Gérer la diversité des logiques des acteurs dans les LéA


Le mercredi 12 janvier 2022, nous nous sommes retrouvés pour le deuxième Rendez-vous des LéA de l’année. Ce Rendez-vous a été construit à partir des préoccupations exprimées par les acteurs du réseau des LéA et a eu pour thème : “Gérer la diversité des logiques des acteurs dans les LéA”. Cette rencontre a réuni près d’une cinquantaine de personnes : des correspondants LéA, des correspondants Recherche, des référents IFÉ, des membres du comité de pilotage et de l'équipe de coordination du réseau des LéA.


Un partage de points de vue de différents acteurs dans une recherche

 

En préambule aux échanges, nous avons visionné ensemble un extrait de la conférence d’Yves Reuter, Professeur émérite à l’université de Lille, “Des espaces de travail entre recherches et pratiques”, réalisée le 17 octobre 2018 lors d’un Séminaire de Rentrée des LéA. (voir la conférence)

Dans l’extrait choisi, Yves Reuter présente les points de vues des différents acteurs d’une recherche sur les impacts de la pédagogie Freinet en milieu défavorisé. Cette recherche visant à comprendre les pratiques et leurs effets sans les modifier, a nécessité de ne pas faire de retour aux enseignants et de ne pas publier de résultats durant deux ans. Les acteurs concernés sont les enseignants, l’IEN, les autorités académiques, les chercheurs, les syndicats, les parents, … Leurs attentes sont différentes et engagent des enjeux forts de compréhension et d’articulation pour tous et en particulier pour celui qui anime le groupe de recherche. 

Tout comme l’exemple présenté par Yves Reuter, les Lieux d'éducation Associés sont constitués d’acteurs avec une multiplicité de logiques, il faut le savoir et réussir à les dépasser.
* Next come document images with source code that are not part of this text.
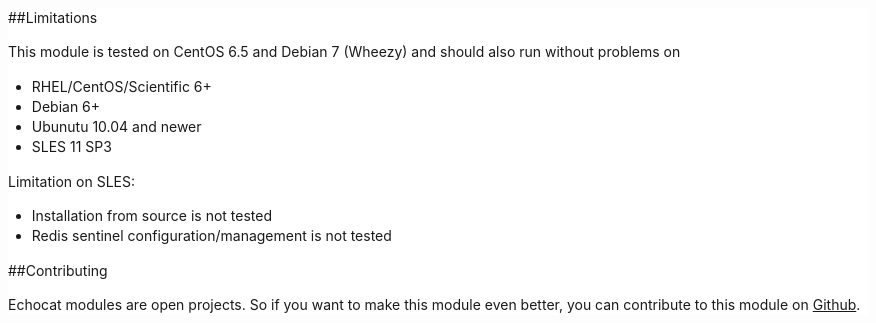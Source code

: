 ##Limitations

This module is tested on CentOS 6.5 and Debian 7 (Wheezy) and should also run without problems on

* RHEL/CentOS/Scientific 6+
* Debian 6+
* Ubunutu 10.04 and newer
* SLES 11 SP3

Limitation on SLES:
 * Installation from source is not tested
 * Redis sentinel configuration/management is not tested

##Contributing

Echocat modules are open projects. So if you want to make this module even better, you can contribute to this module on [Github](https://github.com/echocat/puppet-redis).

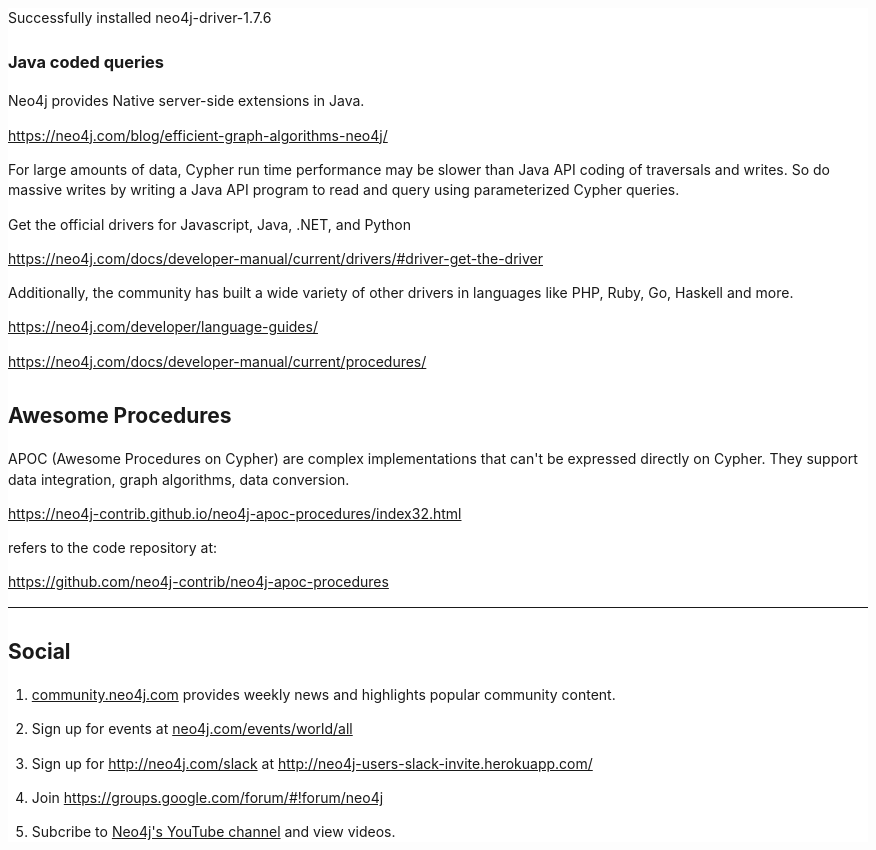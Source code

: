Successfully installed neo4j-driver-1.7.6
   </pre>


<a name="JavaCoding"></a>

### Java coded queries

Neo4j provides Native server-side extensions in Java. 

https://neo4j.com/blog/efficient-graph-algorithms-neo4j/

For large amounts of data, Cypher run time performance may be slower than Java API coding of traversals and writes. So do massive writes by writing a Java API program to read and query using parameterized Cypher queries.

Get the official drivers for Javascript, Java, .NET, and Python

   https://neo4j.com/docs/developer-manual/current/drivers/#driver-get-the-driver

Additionally, the community has built a wide variety of other drivers in languages like PHP, Ruby, Go, Haskell and more.

   https://neo4j.com/developer/language-guides/

https://neo4j.com/docs/developer-manual/current/procedures/


## Awesome Procedures

APOC (Awesome Procedures on Cypher) are complex implementations that can't be expressed directly on Cypher. They support data integration, graph algorithms, data conversion.

   <a target="_blank" href="https://neo4j-contrib.github.io/neo4j-apoc-procedures/index32.html">https://neo4j-contrib.github.io/neo4j-apoc-procedures/index32.html</a>

refers to the code repository at:

   <a target="_blank" href="https://github.com/neo4j-contrib/neo4j-apoc-procedures">https://github.com/neo4j-contrib/neo4j-apoc-procedures</a>



<hr />

## Social

1. <a target="_blank" href="https://community.neo4j.com/">community.neo4j.com</a> provides weekly news and highlights popular community content.

1. Sign up for events at <a target="_blank" href="https://neo4j.com/events/world/all/">neo4j.com/events/world/all</a>

1. Sign up for http://neo4j.com/slack at http://neo4j-users-slack-invite.herokuapp.com/

1. Join https://groups.google.com/forum/#!forum/neo4j

1. Subcribe to <a target="_blank" href="https://www.youtube.com/channel/UCvze3hU6OZBkB1vkhH2lH9Q">Neo4j's YouTube channel</a> and view videos.
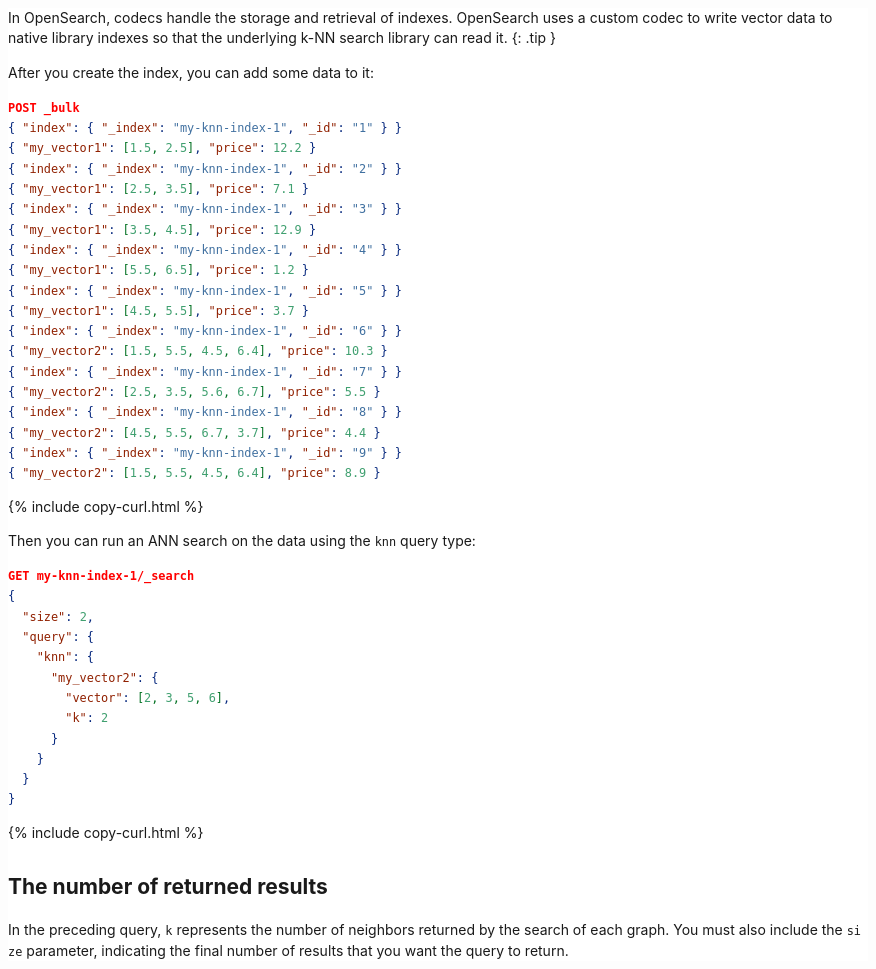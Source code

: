 In OpenSearch, codecs handle the storage and retrieval of indexes. OpenSearch uses a custom codec to write vector data to native library indexes so that the underlying k-NN search library can read it.
{: .tip }

After you create the index, you can add some data to it:

```json
POST _bulk
{ "index": { "_index": "my-knn-index-1", "_id": "1" } }
{ "my_vector1": [1.5, 2.5], "price": 12.2 }
{ "index": { "_index": "my-knn-index-1", "_id": "2" } }
{ "my_vector1": [2.5, 3.5], "price": 7.1 }
{ "index": { "_index": "my-knn-index-1", "_id": "3" } }
{ "my_vector1": [3.5, 4.5], "price": 12.9 }
{ "index": { "_index": "my-knn-index-1", "_id": "4" } }
{ "my_vector1": [5.5, 6.5], "price": 1.2 }
{ "index": { "_index": "my-knn-index-1", "_id": "5" } }
{ "my_vector1": [4.5, 5.5], "price": 3.7 }
{ "index": { "_index": "my-knn-index-1", "_id": "6" } }
{ "my_vector2": [1.5, 5.5, 4.5, 6.4], "price": 10.3 }
{ "index": { "_index": "my-knn-index-1", "_id": "7" } }
{ "my_vector2": [2.5, 3.5, 5.6, 6.7], "price": 5.5 }
{ "index": { "_index": "my-knn-index-1", "_id": "8" } }
{ "my_vector2": [4.5, 5.5, 6.7, 3.7], "price": 4.4 }
{ "index": { "_index": "my-knn-index-1", "_id": "9" } }
{ "my_vector2": [1.5, 5.5, 4.5, 6.4], "price": 8.9 }
```
{% include copy-curl.html %}

Then you can run an ANN search on the data using the `knn` query type:

```json
GET my-knn-index-1/_search
{
  "size": 2,
  "query": {
    "knn": {
      "my_vector2": {
        "vector": [2, 3, 5, 6],
        "k": 2
      }
    }
  }
}
```
{% include copy-curl.html %}

## The number of returned results

In the preceding query, `k` represents the number of neighbors returned by the search of each graph. You must also include the `size` parameter, indicating the final number of results that you want the query to return.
Comment gérer les logiques des différents acteurs dans les LéA ?


Différents membres de LéA présents au Rendez-vous ont partagé des expériences vécues dans leur projet et des outils qui leur permettent de prendre en compte cette diversité.

Des outils : points d’appui pour gérer des  logiques diverses.


Stéphanie Clerc Conan et Estelle Moumin, correspondantes LéA et Recherche du LéA écoles maternelles REP+ des Hautes Ourmes, Rennes, nous ont présenté les outils mobilisés dans leur LéA pour apprendre à se connaître et à découvrir les modalités de travail de chacun : le carnet de recherche (à tenir régulièrement à jour, un appui pour aider l’autre, un outil pour garder du lien), la biographie langagière (sollicite la réflexivité des enseignants, un lien entre leurs pratiques et le projet), les rencontres enregistrées et retranscrites (permet une écoute différée, des moments sont sélectionnés pour être approfondis lors des temps de rencontre), les vidéos de classe envoyées par l’enseignant (analyse des vidéos par la chercheuse et sélection de passage à visionner en auto-confrontation). Le travail réflexif induit par ces outils contribuent à mieux comprendre les enjeux de chacun.

Nadège Saliot, correspondante LéA du LéA Circonscription ASH, ajoute que le compte-rendu est un outil pour exposer les logiques de fonctionnement de chacun. Il permet de faire émerger les questionnements, de repérer les remarques du terrain et la manière dont les données sont analysées par les enseignants-chercheurs. Il aide à cadrer les temps de rencontre dans leur LéA en prenant en compte les logiques et les compétences de chacun. Ces temps sont devenus ainsi des moments d’échange et de soutien. Les messageries instantanées sont aussi des outils qui permettent de maintenir le lien dans une forme d’horizontalité des relations. 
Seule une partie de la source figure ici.